Dead Rhetoric: “Thin Air” was a great introductory song to come back.
Cavanagh: Yeah, and that song didn’t have its lyrics finished until the very last day in the studio. It’s helpful to look at things in a positive light, even though we were away from quite some time and mistakes were made along the way. But, when the bottom line hit, the fact is we came back with a very strong record and were able to get even stronger with Weather Systems, so I suppose things happen for a reason.
Dead Rhetoric: I’ve always wondered this: You haven’t been metal since the mid-90’s, yet you still garner a lot of support from the metal scene. What are your thoughts on that? Are you okay with it?
Cavanagh: I’ll take support from anybody. I’m not fussy. If it’s a metalhead, or techno, or classical, or electronic fans, all I ask is that they open their minds to what we’re doing now and I don’t have much for fans who want us to go back to how we were in the past. That’s not what we’re about. Apart from that, I’m happy with anybody’s support; I’m grateful for it.
Dead Rhetoric: I know you wrestled with changing the name of the band for quite some time as you were making this transition. How close did you come to a name change?
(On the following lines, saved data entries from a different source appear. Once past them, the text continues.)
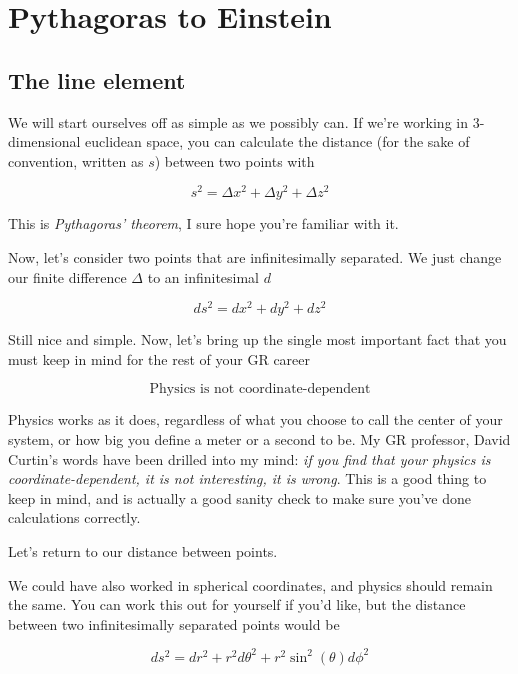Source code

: \documentclass{article}
\begin{document}
\section{Pythagoras to Einstein}
\subsection{The line element}
We will start ourselves off as simple as we possibly can. If we're working in 3-dimensional euclidean space, you can calculate the distance (for the sake of convention, written as $s$) between two points with

\begin{equation}
    s^2 = \Delta x^2 + \Delta y^2 + \Delta z^2
\end{equation}

This is \textit{Pythagoras' theorem}, I sure hope you're familiar with it.

Now, let's consider two points that are infinitesimally separated. We just change our finite difference $\Delta$ to an infinitesimal $d$

\begin{equation}
    ds^2 = dx^2 + dy^2 + dz^2 \label{eq:dseuc}
\end{equation}

Still nice and simple. Now, let's bring up the single most important fact that you must keep in mind for the rest of your GR career

\begin{equation}
    \boxed{\text{Physics is not coordinate-dependent}}
\end{equation}

Physics works as it does, regardless of what you choose to call the center of your system, or how big you define a meter or a second to be. My GR professor, David Curtin's words have been drilled into my mind: \textit{if you find that your physics is coordinate-dependent, it is not interesting, it is wrong}. This is a good thing to keep in mind, and is actually a good sanity check to make sure you've done calculations correctly.

Let's return to our distance between points.

We could have also worked in spherical coordinates, and physics should remain the same. You can work this out for yourself if you'd like, but the distance between two infinitesimally separated points would be

\begin{equation}
    ds^2 = dr^2 + r^2d\theta^2 + r^2\sin^2(\theta)d\phi^2 \label{eq:dssphere}
\end{equation}
\end{document}
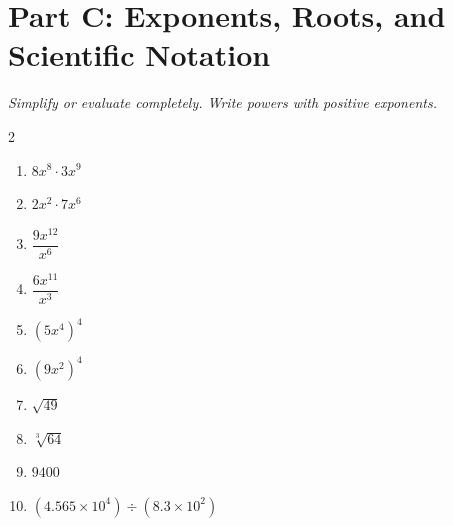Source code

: \documentclass[11pt]{article}
\begin{document}
\section*{Part C: Exponents, Roots, and Scientific Notation}
\noindent\textit{Simplify or evaluate completely. Write powers with positive exponents.}
\begin{multicols}{2}
\begin{enumerate}
  \item $8x^{8} \cdot 3x^{9}$
  \vspace{1.2cm}
  \item $2x^{2} \cdot 7x^{6}$
  \vspace{1.2cm}
  \item $\dfrac{9x^{12}}{x^{6}}$
  \vspace{1.2cm}
  \item $\dfrac{6x^{11}}{x^{3}}$
  \vspace{1.2cm}
  \item $(5x^{4})^{4}$
  \vspace{1.2cm}
  \item $(9x^{2})^{4}$
  \vspace{1.2cm}
  \item $\sqrt{49}$
  \vspace{1.2cm}
  \item $\sqrt[3]{64}$
  \vspace{1.2cm}
  \item $9400$
  \vspace{1.2cm}
  \item $(4.565 \times 10^{4}) \div (8.3 \times 10^{2})$
  \vspace{1.2cm}
\end{enumerate}
\end{multicols}
\end{document}
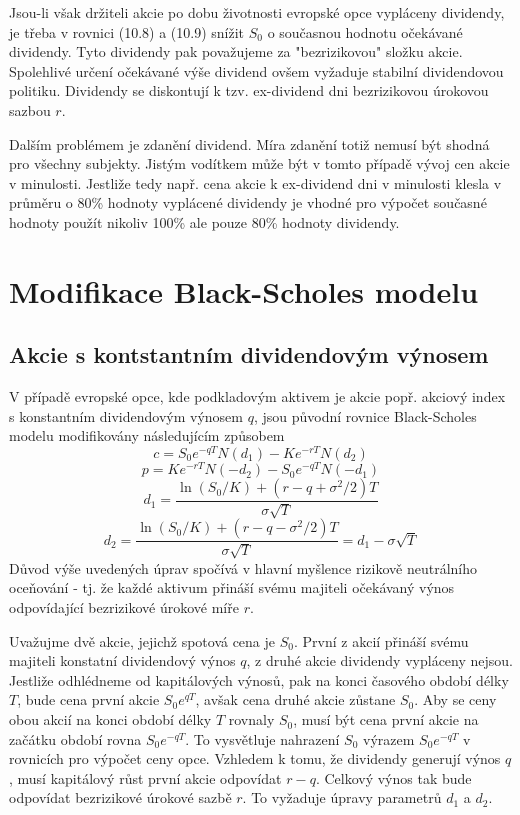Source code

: \documentclass[a4paper]{book}
\begin{document}
Jsou-li však držiteli akcie po dobu životnosti evropské opce vypláceny dividendy, je třeba v rovnici (10.8) a (10.9) snížit $S_0$ o současnou hodnotu očekávané dividendy. Tyto dividendy pak považujeme za "bezrizikovou" složku akcie. Spolehlivé určení očekávané výše dividend ovšem vyžaduje stabilní dividendovou politiku. Dividendy se diskontují k tzv. ex-dividend dni bezrizikovou úrokovou sazbou $r$.

Dalším problémem je zdanění dividend. Míra zdanění totiž nemusí být shodná pro všechny subjekty. Jistým vodítkem může být v tomto případě vývoj cen akcie v minulosti. Jestliže tedy např. cena akcie k ex-dividend dni v minulosti klesla v průměru o 80\% hodnoty vyplácené dividendy je vhodné pro výpočet současné hodnoty použít nikoliv 100\% ale pouze 80\% hodnoty dividendy.

\section{Modifikace Black-Scholes modelu}

\subsection{Akcie s kontstantním dividendovým výnosem}

V případě evropské opce, kde podkladovým aktivem je akcie popř. akciový index s konstantním dividendovým výnosem $q$, jsou původní rovnice Black-Scholes modelu modifikovány následujícím způsobem
\begin{equation*}
c = S_0 e^{-qT} N(d_1) - Ke^{-rT}N(d_2)
\end{equation*}
\begin{equation*}
p = K e^{-rT}N(-d_2)-S_0e^{-qT}N(-d_1)
\end{equation*}
\begin{equation*}
d_1 = \frac{\ln (S_0/K)+(r-q+\sigma^2/2)T}{\sigma \sqrt{T}}
\end{equation*}
\begin{equation*}
d_2 = \frac{\ln (S_0/K)+(r-q-\sigma^2/2)T}{\sigma \sqrt{T}}=d_1-\sigma \sqrt{T}
\end{equation*}
Důvod výše uvedených úprav spočívá v hlavní myšlence rizikově neutrálního oceňování - tj. že každé aktivum přináší svému majiteli očekávaný výnos odpovídající bezrizikové úrokové míře $r$.

Uvažujme dvě akcie, jejichž spotová cena je $S_0$. První z akcií přináší svému majiteli konstatní dividendový výnos $q$, z druhé akcie dividendy vypláceny nejsou. Jestliže odhlédneme od kapitálových výnosů, pak na konci časového období délky $T$, bude cena první akcie $S_0e^{qT}$, avšak cena druhé akcie zůstane $S_0$. Aby se ceny obou akcií na konci období délky $T$ rovnaly $S_0$, musí být cena první akcie na začátku období rovna $S_0e^{-qT}$. To vysvětluje nahrazení $S_0$ výrazem $S_0e^{-qT}$ v rovnicích pro výpočet ceny opce. Vzhledem k tomu, že dividendy generují výnos $q$, musí kapitálový růst první akcie odpovídat $r-q$. Celkový výnos tak bude odpovídat bezrizikové úrokové sazbě $r$. To vyžaduje úpravy parametrů $d_1$ a $d_2$. 
\end{document}
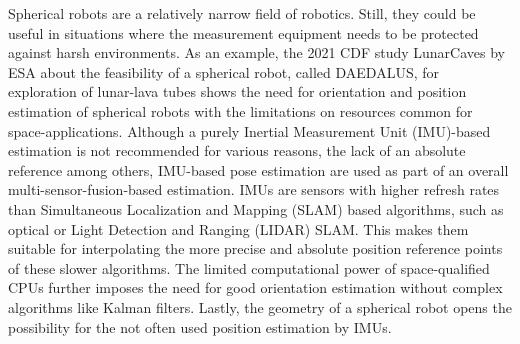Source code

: \documentclass[letterpaper, 10 pt, conference]{ieeeconf}  %
\begin{document}
Spherical robots are a relatively narrow field of robotics. Still, they could be useful in situations where the measurement equipment needs to be protected against harsh environments.
As an example, the 2021 CDF study LunarCaves by ESA about the feasibility of a spherical robot, called DAEDALUS, for exploration of lunar-lava tubes \cite{rossi2021daedalus} shows the need for orientation and position estimation of spherical robots with the limitations on resources common for space-applications.
Although a purely Inertial Measurement Unit (IMU)-based estimation is not recommended for various reasons, the lack of an absolute reference among others, IMU-based pose estimation are used as part of an overall multi-sensor-fusion-based estimation.
IMUs are sensors with higher refresh rates than Simultaneous Localization and Mapping (SLAM) based algorithms, such as optical or Light Detection and Ranging (LIDAR) SLAM. This makes them suitable for interpolating the more precise and absolute position reference points of these slower algorithms.
The limited computational power of space-qualified CPUs further imposes the need for good orientation estimation without complex algorithms like Kalman filters.
Lastly, the geometry of a spherical robot opens the possibility for the not often used position estimation by IMUs.
\end{document}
Cavanagh: We did come close, but we were advised strongly not to.
Dead Rhetoric: Really?
Cavanagh: Yeah, we were advised by people in the industry not to do it. We did come close, but it was only after the album was made and released that we heard the name we would have gone for, and if it had been two years earlier, we might not be having this conversation now.
Dead Rhetoric: Are you able to reveal the name?
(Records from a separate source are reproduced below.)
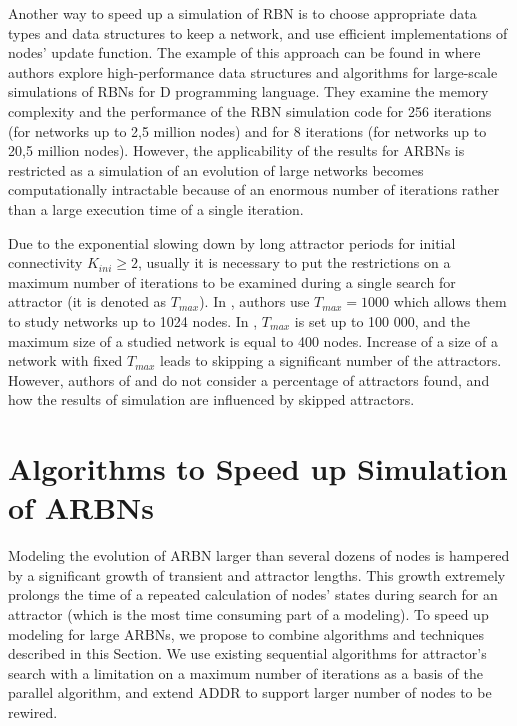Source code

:\documentclass[procedia]{easychair}
\begin{document}
	Another way to speed up a simulation of RBN is to choose appropriate data types and data structures to keep a network, and use efficient implementations of nodes' update function. The example of this approach can be found in \cite{hawick2007simulating} where authors explore high-performance data structures and algorithms for large-scale simulations of RBNs for D programming language. They examine the memory complexity and the performance of the RBN simulation code for 256 iterations (for networks up to 2,5 million nodes) and for 8 iterations (for networks up to 20,5 million nodes). However, the applicability of the results for ARBNs is restricted as a simulation of an evolution of large networks becomes computationally intractable because of an enormous number of iterations rather than a large execution time of a single iteration.
	
	Due to the exponential slowing down by long attractor periods for initial connectivity $K_{ini} \geq 2$, usually it is necessary to put the restrictions on a maximum number of iterations to be examined during a single search for attractor (it is denoted as $T_{max}$). In \cite{bornholdt2000topological}, authors use $T_{max} = 1000$ which allows them to study networks up to 1024 nodes. In \cite{mlb}, $T_{max}$ is set up to 100 000, and the maximum size of a studied network is equal to 400 nodes. Increase of a size of a network with fixed $T_{max}$ leads to skipping a significant number of the attractors. However, authors of \cite{bornholdt2000topological} and \cite{mlb} do not consider a percentage of attractors found, and how the results of simulation are influenced by skipped attractors.
	

	\section{Algorithms to Speed up Simulation of ARBNs}
	\label{sect:algorithm}
	
	
	Modeling the evolution of ARBN larger than several dozens of nodes is hampered by a significant growth of transient and attractor lengths. This growth extremely prolongs the time of a repeated calculation of nodes' states during search for an attractor (which is the most time consuming part of a modeling). To speed up modeling for large ARBNs, we propose to combine algorithms and techniques described in this Section. We use existing sequential algorithms for attractor's search with a limitation on a maximum number of iterations as a basis of the parallel algorithm, and extend ADDR to support larger number of nodes to be rewired. 
	
\end{document}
Cavanagh: It would have been “Universal.” If I had heard that name two years earlier, I may have had the courage. Right after the album was released somebody had mentioned that it would have been a good idea to make the change.
Dead Rhetoric: I guess that’s another part in your unique history, eh?
Cavanagh: The music has changed so much. We’ve had been looking for so long for labels that actually trust the band. A lot of labels want Anathema to rediscover their roots and history, but we are who are we are. It will pay off anyway…it’s too late for me to decide one way or the other. [laughs]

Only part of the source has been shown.